Four years after that painful January night, almost to the day, the rematch of that 2018 title game entered its final minutes in Indianapolis. Alabama trailed by eight, but Heisman-winner Bryce Young had the Tide positioned to write yet another chapter in Georgia's ongoing opus of almost.
With 1:09 on the clock, Young calmly collected a shotgun snap, gathered his feet underneath him, and confidently fired down the left sideline. A collective gasp rose with the flight of the ball as a doomsday chorus of Georgia fans near and far sang, Please, not again.
During his time in Athens as a player, Smart excelled on and off the playing field. A coach’s son, he ensured a lack of preparation would never be the culprit for subpar performance.
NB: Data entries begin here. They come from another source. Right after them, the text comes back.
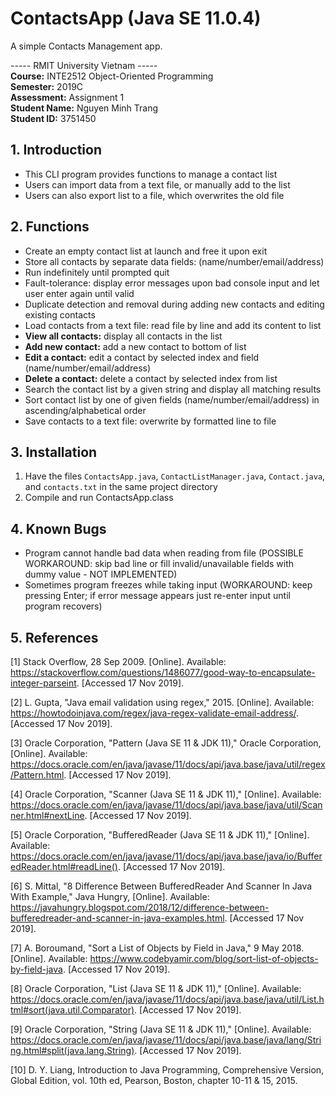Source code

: # ContactsApp (Java SE 11.0.4)

A simple Contacts Management app.

----- RMIT University Vietnam -----<br> 
**Course:** INTE2512 Object-Oriented Programming<br> 
**Semester:** 2019C<br> 
**Assessment:** Assignment 1<br> 
**Student Name:** Nguyen Minh Trang<br> 
**Student ID:** 3751450<br> 

## 1. Introduction
- This CLI program provides functions to manage a contact list
- Users can import data from a text file, or manually add to the list
- Users can also export list to a file, which overwrites the old file

## 2. Functions
- Create an empty contact list at launch and free it upon exit
- Store all contacts by separate data fields: (name/number/email/address)
- Run indefinitely until prompted quit
- Fault-tolerance: display error messages upon bad console input and let user enter again until valid
- Duplicate detection and removal during adding new contacts and editing existing contacts
- Load contacts from a text file: read file by line and add its content to list
- **View all contacts:** display all contacts in the list
- **Add new contact:** add a new contact to bottom of list
- **Edit a contact:** edit a contact by selected index and field (name/number/email/address)
- **Delete a contact:** delete a contact by selected index from list
- Search the contact list by a given string and display all matching results
- Sort contact list by one of given fields (name/number/email/address) in ascending/alphabetical order
- Save contacts to a text file: overwrite by formatted line to file

## 3. Installation
1. Have the files `ContactsApp.java`, `ContactListManager.java`, `Contact.java`, and `contacts.txt` in the same project directory
2. Compile and run ContactsApp.class

## 4. Known Bugs
- Program cannot handle bad data when reading from file (POSSIBLE WORKAROUND: skip bad line or fill invalid/unavailable fields with dummy value - NOT IMPLEMENTED)
- Sometimes program freezes while taking input (WORKAROUND: keep pressing Enter; if error message appears just re-enter input until program recovers)

## 5. References
[1] Stack Overflow, 28 Sep 2009. [Online]. Available: https://stackoverflow.com/questions/1486077/good-way-to-encapsulate-integer-parseint. [Accessed 17 Nov 2019].

[2] L. Gupta, "Java email validation using regex," 2015. [Online]. Available: https://howtodoinjava.com/regex/java-regex-validate-email-address/. [Accessed 17 Nov 2019].

[3] Oracle Corporation, "Pattern (Java SE 11 & JDK 11)," Oracle Corporation, [Online]. Available: https://docs.oracle.com/en/java/javase/11/docs/api/java.base/java/util/regex/Pattern.html. [Accessed 17 Nov 2019].

[4] Oracle Corporation, "Scanner (Java SE 11 & JDK 11)," [Online]. Available: https://docs.oracle.com/en/java/javase/11/docs/api/java.base/java/util/Scanner.html#nextLine. [Accessed 17 Nov 2019].

[5] Oracle Corporation, "BufferedReader (Java SE 11 & JDK 11)," [Online]. Available: https://docs.oracle.com/en/java/javase/11/docs/api/java.base/java/io/BufferedReader.html#readLine(). [Accessed 17 Nov 2019].

[6] S. Mittal, "8 Difference Between BufferedReader And Scanner In Java With Example," Java Hungry, [Online]. Available: https://javahungry.blogspot.com/2018/12/difference-between-bufferedreader-and-scanner-in-java-examples.html. [Accessed 17 Nov 2019].

[7] A. Boroumand, "Sort a List of Objects by Field in Java," 9 May 2018. [Online]. Available: https://www.codebyamir.com/blog/sort-list-of-objects-by-field-java. [Accessed 17 Nov 2019].

[8] Oracle Corporation, "List (Java SE 11 & JDK 11)," [Online]. Available: https://docs.oracle.com/en/java/javase/11/docs/api/java.base/java/util/List.html#sort(java.util.Comparator). [Accessed 17 Nov 2019].

[9] Oracle Corporation, "String (Java SE 11 & JDK 11)," [Online]. Available: https://docs.oracle.com/en/java/javase/11/docs/api/java.base/java/lang/String.html#split(java.lang.String). [Accessed 17 Nov 2019].

[10] D. Y. Liang, Introduction to Java Programming, Comprehensive Version, Global Edition, vol. 10th ed, Pearson, Boston, chapter 10-11 & 15, 2015.

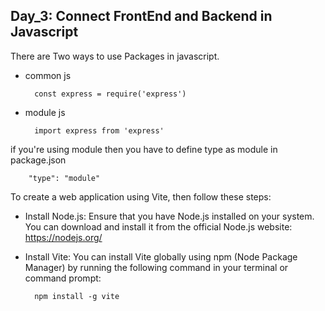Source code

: ## Day_3: Connect FrontEnd and Backend in Javascript
There are Two ways to use Packages in javascript.
- common js
  
        const express = require('express')
- module js
  
        import express from 'express'
if you're using module then you have to define type as module in package.json

        "type": "module"
To create a web application using Vite, then follow these steps:

- Install Node.js: Ensure that you have Node.js installed on your system. You can download and install it from the official Node.js website: https://nodejs.org/
- Install Vite: You can install Vite globally using npm (Node Package Manager) by running the following command in your terminal or command prompt:

        npm install -g vite
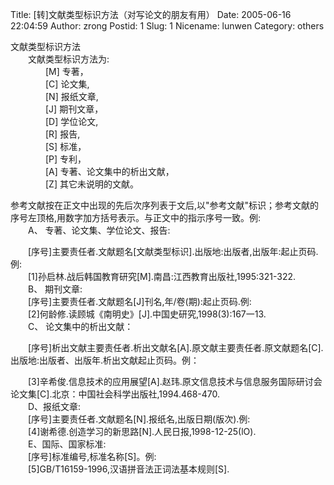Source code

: Title: [转]文献类型标识方法（对写论文的朋友有用）
Date: 2005-06-16 22:04:59
Author: zrong
Postid: 1
Slug: 1
Nicename: lunwen
Category: others

文献类型标识方法  
　　文献类型标识方法为:  
　　　　[M] 专著，  
　　　　[C] 论文集,  
　　　　[N] 报纸文章,  
　　　　[J] 期刊文章，  
　　　　[D] 学位论文,  
　　　　[R] 报告,  
　　　　[S] 标准，  
　　　　[P] 专利，  
　　　　[A] 专著、论文集中的析出文献，  
　　　　[Z] 其它未说明的文献。<!--more-->  

参考文献按在正文中出现的先后次序列表于文后,以"参考文献"标识；参考文献的序号左顶格,用数字加方括号表示。与正文中的指示序号一致。例:  
　　A、 专著、论文集、学位论文、报告:  

　　[序号]主要责任者.文献题名[文献类型标识].出版地:出版者,出版年:起止页码.例:  
　　[1]孙启林.战后韩国教育研究[M].南昌:江西教育出版社,1995:321-322.  
　　B、 期刊文章:  
　　[序号]主要责任者.文献题名[J]刊名,年/卷(期):起止页码.例:  
　　[2]何龄修.读顾城《南明史》[J].中国史研究,1998(3):167一13.  
　　C、 论文集中的析出文献：  

　　[序号]析出文献主要责任者.析出文献名[A].原文献主要责任者.原文献题名[C].出版地:出版者、出版年.析出文献起止页码。例：  

　　[3]辛希俊.信息技术的应用展望[A].赵玮.原文信息技术与信息服务国际研讨会论文集[C].北京：中国社会科学出版社,1994.468-470.  
　　D、报纸文章:  
　　[序号]主要责任者.文献题名[N].报纸名,出版日期(版次).例:  
　　[4]谢希德.创造学习的新思路[N].人民日报,1998-12-25(lO).  
　　E、国际、国家标准:  
　　[序号]标准编号,标准名称[S]。例:  
　　[5]GB/T16159-1996,汉语拼音法正词法基本规则[S].

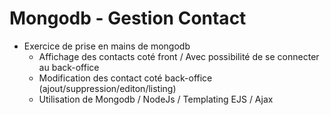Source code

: # Mongodb - Gestion Contact
- Exercice de prise en mains de mongodb
    - Affichage des contacts coté front / Avec possibilité de se connecter au back-office
    - Modification des contact coté back-office (ajout/suppression/editon/listing)
    - Utilisation de Mongodb / NodeJs / Templating EJS / Ajax 
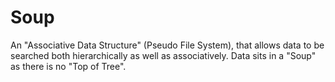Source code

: Soup
====

An "Associative Data Structure" (Pseudo File System), that allows data to be searched both hierarchically as well as associatively. Data sits in a "Soup" as there is no "Top of Tree".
Coupled with the fiery disposition and competitiveness Georgia fans have grown to expect from their head coach, Smart turned in a splendid career, snagging 13 interceptions total, while leading the team in picks as a junior and senior. That metric gets some extra oomph when you account for the fact he shared the field with some fella named Champ Bailey.
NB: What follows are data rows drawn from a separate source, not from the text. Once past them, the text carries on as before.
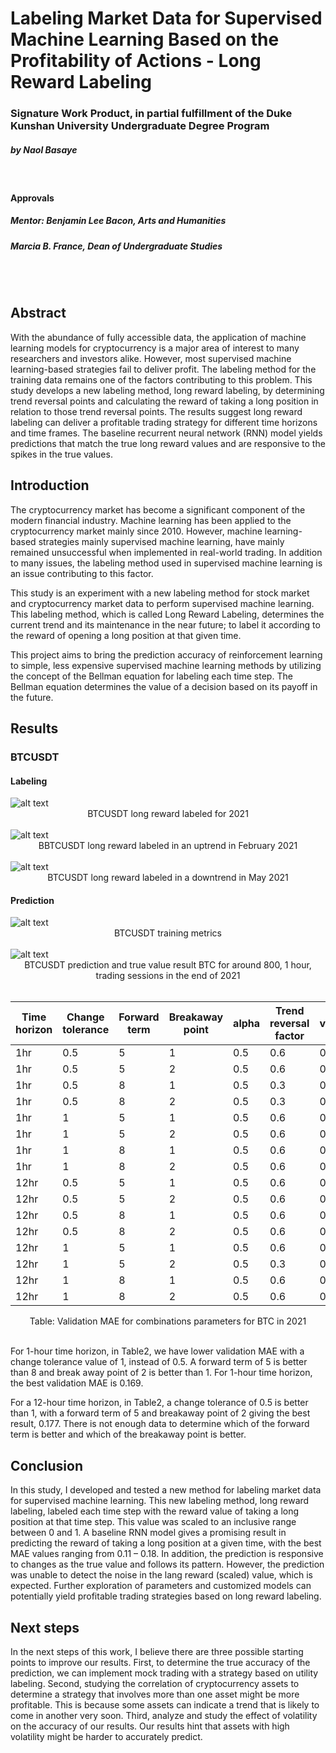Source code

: # Labeling Market Data for Supervised Machine Learning  Based on the Profitability of Actions - Long Reward Labeling
### Signature Work Product, in partial fulfillment of the Duke Kunshan University Undergraduate Degree Program
##### by Naol Basaye

<br>

#### Approvals
##### Mentor: Benjamin Lee Bacon, Arts and Humanities
##### Marcia B. France, Dean of Undergraduate Studies

<br>
<br>

## Abstract
With the abundance of fully accessible data, the application of machine learning models for cryptocurrency is a major area of interest to many researchers and investors alike. However, most supervised machine learning-based strategies fail to deliver profit.  The labeling method for the training data remains one of the factors contributing to this problem. This study develops a new labeling method, long reward labeling, by determining trend reversal points and calculating the reward of taking a long position in relation to those trend reversal points. The results suggest long reward labeling can deliver a profitable trading strategy for different time horizons and time frames. The baseline recurrent neural network (RNN) model yields predictions that match the true long reward values and are responsive to the spikes in the true values. 

## Introduction
The cryptocurrency market has become a significant component of the modern financial industry. Machine learning has been applied to the cryptocurrency market mainly since 2010.  However, machine learning-based strategies mainly supervised machine learning, have mainly remained unsuccessful when implemented in real-world trading. In addition to many issues, the labeling method used in supervised machine learning is an issue contributing to this factor.

This study is an experiment with a new labeling method for stock market and cryptocurrency market data to perform supervised machine learning. This labeling method, which is called Long Reward Labeling, determines the current trend and its maintenance in the near future; to label it according to the reward of opening a long position at that given time.

This project aims to bring the prediction accuracy of reinforcement learning to simple, less expensive supervised machine learning methods by utilizing the concept of the Bellman equation for labeling each time step.  The Bellman equation determines the value of a decision based on its payoff in the future.

## Results
### BTCUSDT
#### Labeling
<img src="data_visualization/BTC_full_utility_label.jpeg" alt="alt text" title="BTCUSDT long reward labeled for 2021"/>
<figcaption align = "center">BTCUSDT long reward labeled for 2021</figcaption>
<br>

<img src="data_visualization/BTC_uptrend_utility_label.jpeg" alt="alt text" title="BTCUSDT long reward labeled in an uptrend in February 2021"/>
<figcaption align = "center">BBTCUSDT long reward labeled in an uptrend in February 2021</figcaption>
<br>

<img src="data_visualization/BTC_downtrend_utility_label.jpeg" alt="alt text" title="BTCUSDT long reward labeled in a downtrend in May 2021"/>
<figcaption align = "center">BTCUSDT long reward labeled in a downtrend in May 2021</figcaption>

#### Prediction
<img src="data_visualization/BTC_training.jpeg" alt="alt text" title="BTCUSDT training metrics"/>
<figcaption align = "center">BTCUSDT training metrics</figcaption>
<br>

<img src="data_visualization/BTC_prediction.jpeg" alt="alt text" title="BTCUSDT training metrics"/>
<figcaption align = "center">BTCUSDT prediction and true value result BTC for around 800, 1 hour, trading sessions in the end of 2021</figcaption>
<br>

| Time horizon | Change tolerance | Forward term | Breakaway point | alpha | Trend reversal factor | val_mean_absolute_error |
| --- | --- | --- | --- | --- | --- | --- |
|1hr|0.5|5|1|0.5|0.6|0.17835958|
|1hr|0.5|5|2|0.5|0.6|0.17794655|
|1hr|0.5|8|1|0.5|0.3|0.19246985|
|1hr|0.5|8|2|0.5|0.3|0.19135036|
|1hr|1|5|1|0.5|0.6|0.17256247|
|1hr|1|5|2|0.5|0.6|0.16987365|
|1hr|1|8|1|0.5|0.6|0.18494383|
|1hr|1|8|2|0.5|0.6|0.17518291|
|12hr|0.5|5|1|0.5|0.6|0.16024953|
|12hr|0.5|5|2|0.5|0.6|0.13506874|
|12hr|0.5|8|1|0.5|0.6|0.15790176|
|12hr|0.5|8|2|0.5|0.6|0.15089317|
|12hr|1|5|1|0.5|0.6|0.19970798|
|12hr|1|5|2|0.5|0.3|0.20572697|
|12hr|1|8|1|0.5|0.6|0.28553885|
|12hr|1|8|2|0.5|0.6|0.26288086|
<figcaption align = "center">Table: Validation MAE for combinations parameters for BTC in 2021</figcaption>
<br>

For 1-hour time horizon, in Table2, we have lower validation MAE with a change tolerance value of 1, instead of 0.5. A forward term of 5 is better than 8 and break away point of 2 is better than 1. For 1-hour time horizon, the best validation MAE is 0.169. 

For a 12-hour time horizon, in Table2, a change tolerance of 0.5 is better than 1, with a forward term of 5 and breakaway point of 2 giving the best result, 0.177. There is not enough data to determine which of the forward term is better and which of the breakaway point is better.


## Conclusion
In this study, I developed and tested a new method for labeling market data for supervised machine learning. This new labeling method, long reward labeling, labeled each time step with the reward value of taking a long position at that time step. This value was scaled to an inclusive range between 0 and 1. A baseline RNN model gives a promising result in predicting the reward of taking a long position at a given time, with the best MAE values ranging from 0.11 – 0.18. In addition, the prediction is responsive to changes as the true value and follows its pattern. However, the prediction was unable to detect the noise in the lang reward (scaled) value, which is expected. Further exploration of parameters and customized models can potentially yield profitable trading strategies based on long reward labeling.

## Next steps
In the next steps of this work, I believe there are three possible starting points to improve our results. First, to determine the true accuracy of the prediction, we can implement mock trading with a strategy based on utility labeling. Second, studying the correlation of cryptocurrency assets to determine a strategy that involves more than one asset might be more profitable. This is because some assets can indicate a trend that is likely to come in another very soon. Third, analyze and study the effect of volatility on the accuracy of our results. Our results hint that assets with high volatility might be harder to accurately predict.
Smart earned distinction as a first-team All-SEC selection as a senior, and in each of his four years lining up Between the Hedges, he earned a place on the SEC Academic Honor Roll.
His mastery of the mental side of the game and his dogged preparation translated naturally into his post-graduate career as a coach. Under his tutelage, numerous players realized their NFL dreams.
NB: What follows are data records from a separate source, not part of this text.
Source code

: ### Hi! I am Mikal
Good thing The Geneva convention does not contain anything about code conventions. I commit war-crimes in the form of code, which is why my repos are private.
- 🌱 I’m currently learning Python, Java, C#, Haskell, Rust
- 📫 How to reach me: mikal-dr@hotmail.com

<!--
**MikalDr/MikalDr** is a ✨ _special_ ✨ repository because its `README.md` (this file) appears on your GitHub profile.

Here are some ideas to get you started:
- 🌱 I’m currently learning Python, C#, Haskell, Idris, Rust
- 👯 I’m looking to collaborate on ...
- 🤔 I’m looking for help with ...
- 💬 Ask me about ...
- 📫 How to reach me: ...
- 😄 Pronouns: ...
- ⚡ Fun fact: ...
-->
One player whose benefited from his teaching is Kelee Ringo. A highly touted recruit coming out of high school, Ringo started every game of the 2021 season as a redshirt freshman, earning SEC All-Freshman Team honors.
About the time Dawgnation’s blood pressure reached its crescendo watching Bryce Young’s pass zip through the Lucas Oil air, Ringo leapt and corralled it. He raced down the sideline to make a championship house call and Georgia fans let out a 41-year exhale of exuberance.
When ESPN cameras showed the replay, Kirby Smart could be seen leaping to high-point the ball almost in unison with his star pupil. If you focused your gaze, it wasn't hard to see that former All-SEC defensive back in the current one. Preparation. Performance. And a moment that would change both of their lives forever.
Chase perfection. Catch excellence.
Fast-forward a year later to an uncharacteristically rainy night in the City of Angels. Kirby Smart and the Dawgs sit unblemished, waiting to tee it up in the quest for their second consecutive national title, a feat no one during the College Football Playoff could claim.
One thing the Dawgs were always chasing was perfection. For all of its championship drought-breaking magic, the 2021 team finished with a blemish. an early December humbling at the hands of the Crimson Tide simultaneously erased their hopes of an SEC Championship and an undefeated season. This year's team had its sights set on posting a goose egg in the loss column.
In the lead-up to the game, Coach Smart was asked about the pressure accompanying a national title opportunity. His reply embodied the quality that belies the success of his tenure as head coach, “We have our own pressure that we place on ourselves, which is to be at our best when our best is needed.”
Nothing could encapsulate the backbone of Georgia's football program under Kirby Paul Smart more aptly. Each opponent is nameless and faceless. The daily quest is to control the controllables. There is a standard in an around the football facility in Athens, Georgia and there is no negotiating with its charter. The standard is excellence. Honoring that is not a choice, it’s an expectation, and one Georgia’s players live by each day.
Four quarters and a 65-7 thrashing of TCU later, with Georgia executing seemingly flawlessly all night, the college-football watching world got a first-hand look at what playing to the standard looks like.
Excellence.
From opening kickoff to final whistle.
Perfection had eluded Georgia’s football program since 1980. It rarely comes around for any program at all. You have to imagine that, somewhere, Vince Lombardi was nodding in approval with a knowing squint in his eyes.
In their relentless, season-long pursuit of the standard, Kirby Smart and the Georgia Bulldogs not only caught excellence, they also caught Lombardi’s unattainable - perfection.